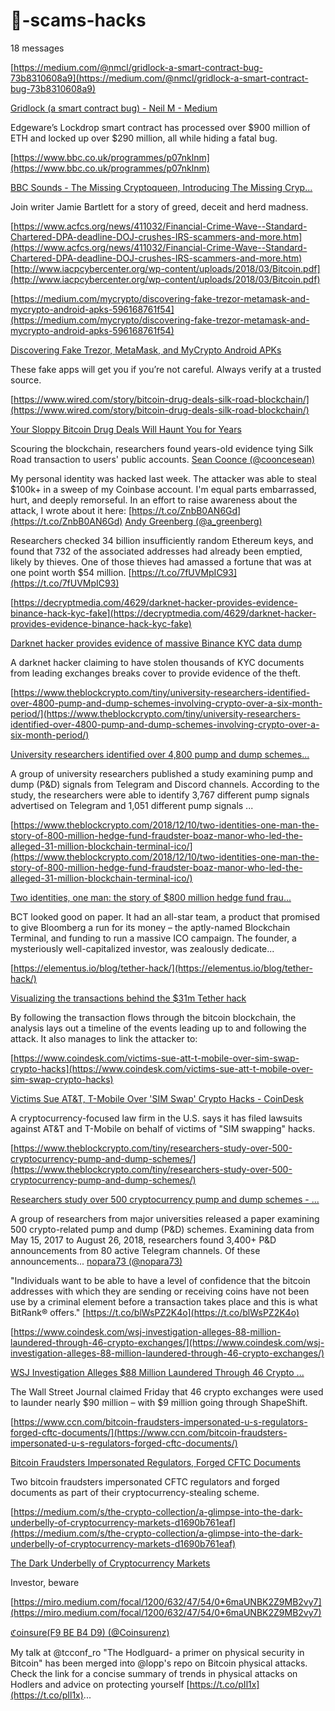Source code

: # 📍-scams-hacks



18 messages



[https://medium.com/@nmcl/gridlock-a-smart-contract-bug-73b8310608a9](https://medium.com/@nmcl/gridlock-a-smart-contract-bug-73b8310608a9)

[Gridlock (a smart contract bug) - Neil M - Medium](https://medium.com/@nmcl/gridlock-a-smart-contract-bug-73b8310608a9)

Edgeware’s Lockdrop smart contract has processed over $900 million of ETH and locked up over $290 million, all while hiding a fatal bug.



[https://www.bbc.co.uk/programmes/p07nklnm](https://www.bbc.co.uk/programmes/p07nklnm)

[BBC Sounds - The Missing Cryptoqueen, Introducing The Missing Cryp...](https://www.bbc.co.uk/programmes/p07nklnm)

Join writer Jamie Bartlett for a story of greed, deceit and herd madness.

[https://www.acfcs.org/news/411032/Financial-Crime-Wave--Standard-Chartered-DPA-deadline-DOJ-crushes-IRS-scammers-and-more.htm](https://www.acfcs.org/news/411032/Financial-Crime-Wave--Standard-Chartered-DPA-deadline-DOJ-crushes-IRS-scammers-and-more.htm) [http://www.iacpcybercenter.org/wp-content/uploads/2018/03/Bitcoin.pdf](http://www.iacpcybercenter.org/wp-content/uploads/2018/03/Bitcoin.pdf)

[https://medium.com/mycrypto/discovering-fake-trezor-metamask-and-mycrypto-android-apks-596168761f54](https://medium.com/mycrypto/discovering-fake-trezor-metamask-and-mycrypto-android-apks-596168761f54)

[Discovering Fake Trezor, MetaMask, and MyCrypto Android APKs](https://medium.com/mycrypto/discovering-fake-trezor-metamask-and-mycrypto-android-apks-596168761f54)

These fake apps will get you if you’re not careful. Always verify at a trusted source.

[https://www.wired.com/story/bitcoin-drug-deals-silk-road-blockchain/](https://www.wired.com/story/bitcoin-drug-deals-silk-road-blockchain/)

[Your Sloppy Bitcoin Drug Deals Will Haunt You for Years](https://www.wired.com/story/bitcoin-drug-deals-silk-road-blockchain/)

Scouring the blockchain, researchers found years-old evidence tying Silk Road transaction to users' public accounts.
[Sean Coonce (@cooncesean)](https://twitter.com/cooncesean/status/1130493867734605824?s=12)

My personal identity was hacked last week. The attacker was able to steal $100k+ in a sweep of my Coinbase account. I'm equal parts embarrassed, hurt, and deeply remorseful. In an effort to raise awareness about the attack, I wrote about it here: [https://t.co/ZnbB0AN6Gd](https://t.co/ZnbB0AN6Gd)
[Andy Greenberg (@a_greenberg)](https://twitter.com/a_greenberg/status/1120665753307496449?s=12)

Researchers checked 34 billion insufficiently random Ethereum keys, and found that 732 of the associated addresses had already been emptied, likely by thieves. One of those thieves had amassed a fortune that was at one point worth $54 million. [https://t.co/7fUVMpIC93](https://t.co/7fUVMpIC93)

[https://decryptmedia.com/4629/darknet-hacker-provides-evidence-binance-hack-kyc-fake](https://decryptmedia.com/4629/darknet-hacker-provides-evidence-binance-hack-kyc-fake)

[Darknet hacker provides evidence of massive Binance KYC data dump](https://decryptmedia.com/4629/darknet-hacker-provides-evidence-binance-hack-kyc-fake)

A darknet hacker claiming to have stolen thousands of KYC documents from leading exchanges breaks cover to provide evidence of the theft.

[https://www.theblockcrypto.com/tiny/university-researchers-identified-over-4800-pump-and-dump-schemes-involving-crypto-over-a-six-month-period/](https://www.theblockcrypto.com/tiny/university-researchers-identified-over-4800-pump-and-dump-schemes-involving-crypto-over-a-six-month-period/)



[University researchers identified over 4,800 pump and dump schemes...](https://www.theblockcrypto.com/tiny/university-researchers-identified-over-4800-pump-and-dump-schemes-involving-crypto-over-a-six-month-period/)

A group of university researchers published a study examining pump and dump (P&D) signals from Telegram and Discord channels. According to the study, the researchers were able to identify 3,767 different pump signals advertised on Telegram and 1,051 different pump signals ...

[https://www.theblockcrypto.com/2018/12/10/two-identities-one-man-the-story-of-800-million-hedge-fund-fraudster-boaz-manor-who-led-the-alleged-31-million-blockchain-terminal-ico/](https://www.theblockcrypto.com/2018/12/10/two-identities-one-man-the-story-of-800-million-hedge-fund-fraudster-boaz-manor-who-led-the-alleged-31-million-blockchain-terminal-ico/)



[Two identities, one man: the story of $800 million hedge fund frau...](https://www.theblockcrypto.com/2018/12/10/two-identities-one-man-the-story-of-800-million-hedge-fund-fraudster-boaz-manor-who-led-the-alleged-31-million-blockchain-terminal-ico/)

BCT looked good on paper. It had an all-star team, a product that promised to give Bloomberg a run for its money – the aptly-named Blockchain Terminal, and funding to run a massive ICO campaign. The founder, a mysteriously well-capitalized investor, was zealously dedicate...

[https://elementus.io/blog/tether-hack/](https://elementus.io/blog/tether-hack/)

[Visualizing the transactions behind the $31m Tether hack](https://elementus.io/blog/tether-hack/)

By following the transaction flows through the bitcoin blockchain, the analysis lays out a timeline of the events leading up to and following the attack. It also manages to link the attacker to:

[https://www.coindesk.com/victims-sue-att-t-mobile-over-sim-swap-crypto-hacks](https://www.coindesk.com/victims-sue-att-t-mobile-over-sim-swap-crypto-hacks)



[Victims Sue AT&T, T-Mobile Over 'SIM Swap' Crypto Hacks - CoinDesk](https://www.coindesk.com/victims-sue-att-t-mobile-over-sim-swap-crypto-hacks)

A cryptocurrency-focused law firm in the U.S. says it has filed lawsuits against AT&T and T-Mobile on behalf of victims of "SIM swapping" hacks.

[https://www.theblockcrypto.com/tiny/researchers-study-over-500-cryptocurrency-pump-and-dump-schemes/](https://www.theblockcrypto.com/tiny/researchers-study-over-500-cryptocurrency-pump-and-dump-schemes/)



[Researchers study over 500 cryptocurrency pump and dump schemes - ...](https://www.theblockcrypto.com/tiny/researchers-study-over-500-cryptocurrency-pump-and-dump-schemes/)

A group of researchers from major universities released a paper examining 500 crypto-related pump and dump (P&D) schemes. Examining data from May 15, 2017 to August 26, 2018, researchers found 3,400+ P&D announcements from 80 active Telegram channels. Of these announcements...
[nopara73 (@nopara73)](https://twitter.com/nopara73/status/1050451616497901569)

"Individuals want to be able to have a level of confidence that the bitcoin addresses with which they are sending or receiving coins have not been use by a criminal element before a transaction takes place and this is what BitRank® offers." [https://t.co/blWsPZ2K4o](https://t.co/blWsPZ2K4o)


[https://www.coindesk.com/wsj-investigation-alleges-88-million-laundered-through-46-crypto-exchanges/](https://www.coindesk.com/wsj-investigation-alleges-88-million-laundered-through-46-crypto-exchanges/)



[WSJ Investigation Alleges $88 Million Laundered Through 46 Crypto ...](https://www.coindesk.com/wsj-investigation-alleges-88-million-laundered-through-46-crypto-exchanges/)

The Wall Street Journal claimed Friday that 46 crypto exchanges were used to launder nearly $90 million – with $9 million going through ShapeShift.

[https://www.ccn.com/bitcoin-fraudsters-impersonated-u-s-regulators-forged-cftc-documents/](https://www.ccn.com/bitcoin-fraudsters-impersonated-u-s-regulators-forged-cftc-documents/)

[Bitcoin Fraudsters Impersonated Regulators, Forged CFTC Documents](https://www.ccn.com/bitcoin-fraudsters-impersonated-u-s-regulators-forged-cftc-documents/)

Two bitcoin fraudsters impersonated CFTC regulators and forged documents as part of their cryptocurrency-stealing scheme.

[https://medium.com/s/the-crypto-collection/a-glimpse-into-the-dark-underbelly-of-cryptocurrency-markets-d1690b761eaf](https://medium.com/s/the-crypto-collection/a-glimpse-into-the-dark-underbelly-of-cryptocurrency-markets-d1690b761eaf)

[The Dark Underbelly of Cryptocurrency Markets](https://medium.com/s/the-crypto-collection/a-glimpse-into-the-dark-underbelly-of-cryptocurrency-markets-d1690b761eaf)

Investor, beware

[https://miro.medium.com/focal/1200/632/47/54/0*6maUNBK2Z9MB2vy7](https://miro.medium.com/focal/1200/632/47/54/0*6maUNBK2Z9MB2vy7)


[ℭoinsure(F9 BE B4 D9) (@Coinsurenz)](https://twitter.com/coinsurenz/status/1188114536064147456?s=12)

My talk at @tcconf_ro "The Hodlguard- a primer on physical security in Bitcoin" has been merged into @lopp's repo on Bitcoin physical attacks. Check the link for a concise summary of trends in physical attacks on Hodlers and advice on protecting yourself [https://t.co/pIl1x](https://t.co/pIl1x)...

######

• Task
Only the lines from the first line of the data above through the line with "[Gridlock (a smart" should appear in the answer, retyped exactly, with every picture left out.

• Task result
Source code

: # 📍-scams-hacks



18 messages



[https://medium.com/@nmcl/gridlock-a-smart-contract-bug-73b8310608a9](https://medium.com/@nmcl/gridlock-a-smart-contract-bug-73b8310608a9)

[Gridlock (a smart contract bug) - Neil M - Medium](https://medium.com/@nmcl/gridlock-a-smart-contract-bug-73b8310608a9)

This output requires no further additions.